> [What to produce]: Print the data exactly, leaving nothing out.
◇ ◇ ◇ ◇ ◇ ◇ ◇
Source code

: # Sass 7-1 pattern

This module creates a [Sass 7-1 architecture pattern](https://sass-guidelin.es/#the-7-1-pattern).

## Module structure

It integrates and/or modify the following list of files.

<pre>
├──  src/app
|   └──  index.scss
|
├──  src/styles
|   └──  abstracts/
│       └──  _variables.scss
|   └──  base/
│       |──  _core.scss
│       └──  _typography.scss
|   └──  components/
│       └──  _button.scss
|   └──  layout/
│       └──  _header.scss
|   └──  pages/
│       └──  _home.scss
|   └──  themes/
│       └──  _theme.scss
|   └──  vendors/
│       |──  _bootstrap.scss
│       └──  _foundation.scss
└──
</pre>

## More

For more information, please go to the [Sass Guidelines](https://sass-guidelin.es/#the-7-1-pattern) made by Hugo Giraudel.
◇ ◇ ◇ ◇ ◇ ◇ ◇
> [Exercise response]:
Source code

: # Sass 7-1 pattern

This module creates a [Sass 7-1 architecture pattern](https://sass-guidelin.es/#the-7-1-pattern).

## Module structure

It integrates and/or modify the following list of files.

<pre>
├──  src/app
|   └──  index.scss
|
├──  src/styles
|   └──  abstracts/
│       └──  _variables.scss
|   └──  base/
│       |──  _core.scss
│       └──  _typography.scss
|   └──  components/
│       └──  _button.scss
|   └──  layout/
│       └──  _header.scss
|   └──  pages/
│       └──  _home.scss
|   └──  themes/
│       └──  _theme.scss
|   └──  vendors/
│       |──  _bootstrap.scss
│       └──  _foundation.scss
└──
</pre>

## More

For more information, please go to the [Sass Guidelines](https://sass-guidelin.es/#the-7-1-pattern) made by Hugo Giraudel.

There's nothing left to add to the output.